* **What to work on**
For this exercise, reproduce the records exactly as they stand and do not carry any images over.

* **Exercise data**
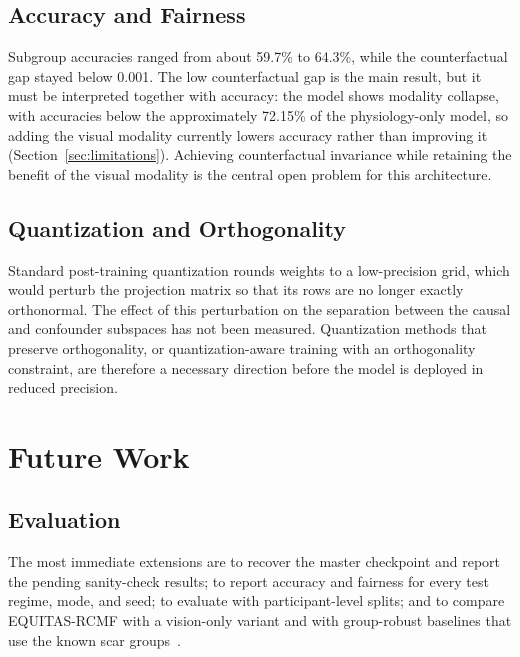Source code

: \subsection{Accuracy and Fairness}
Subgroup accuracies ranged from about 59.7\% to 64.3\%, while the counterfactual gap stayed below 0.001. The low counterfactual gap is the main result, but it must be interpreted together with accuracy: the model shows modality collapse, with accuracies below the approximately 72.15\% of the physiology-only model, so adding the visual modality currently lowers accuracy rather than improving it (Section~\ref{sec:limitations}). Achieving counterfactual invariance while retaining the benefit of the visual modality is the central open problem for this architecture.

\subsection{Quantization and Orthogonality}
Standard post-training quantization rounds weights to a low-precision grid, which would perturb the projection matrix so that its rows are no longer exactly orthonormal. The effect of this perturbation on the separation between the causal and confounder subspaces has not been measured. Quantization methods that preserve orthogonality, or quantization-aware training with an orthogonality constraint, are therefore a necessary direction before the model is deployed in reduced precision.

\section{Future Work}
\subsection{Evaluation}
The most immediate extensions are to recover the master checkpoint and report the pending sanity-check results; to report accuracy and fairness for every test regime, mode, and seed; to evaluate with participant-level splits; and to compare EQUITAS-RCMF with a vision-only variant and with group-robust baselines that use the known scar groups~\cite{sagawa2020}.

* **Completed exercise**
Source code

: \subsection{Accuracy and Fairness}
Subgroup accuracies ranged from about 59.7\% to 64.3\%, while the counterfactual gap stayed below 0.001. The low counterfactual gap is the main result, but it must be interpreted together with accuracy: the model shows modality collapse, with accuracies below the approximately 72.15\% of the physiology-only model, so adding the visual modality currently lowers accuracy rather than improving it (Section~\ref{sec:limitations}). Achieving counterfactual invariance while retaining the benefit of the visual modality is the central open problem for this architecture.

\subsection{Quantization and Orthogonality}
Standard post-training quantization rounds weights to a low-precision grid, which would perturb the projection matrix so that its rows are no longer exactly orthonormal. The effect of this perturbation on the separation between the causal and confounder subspaces has not been measured. Quantization methods that preserve orthogonality, or quantization-aware training with an orthogonality constraint, are therefore a necessary direction before the model is deployed in reduced precision.

\section{Future Work}
\subsection{Evaluation}
The most immediate extensions are to recover the master checkpoint and report the pending sanity-check results; to report accuracy and fairness for every test regime, mode, and seed; to evaluate with participant-level splits; and to compare EQUITAS-RCMF with a vision-only variant and with group-robust baselines that use the known scar groups~\cite{sagawa2020}.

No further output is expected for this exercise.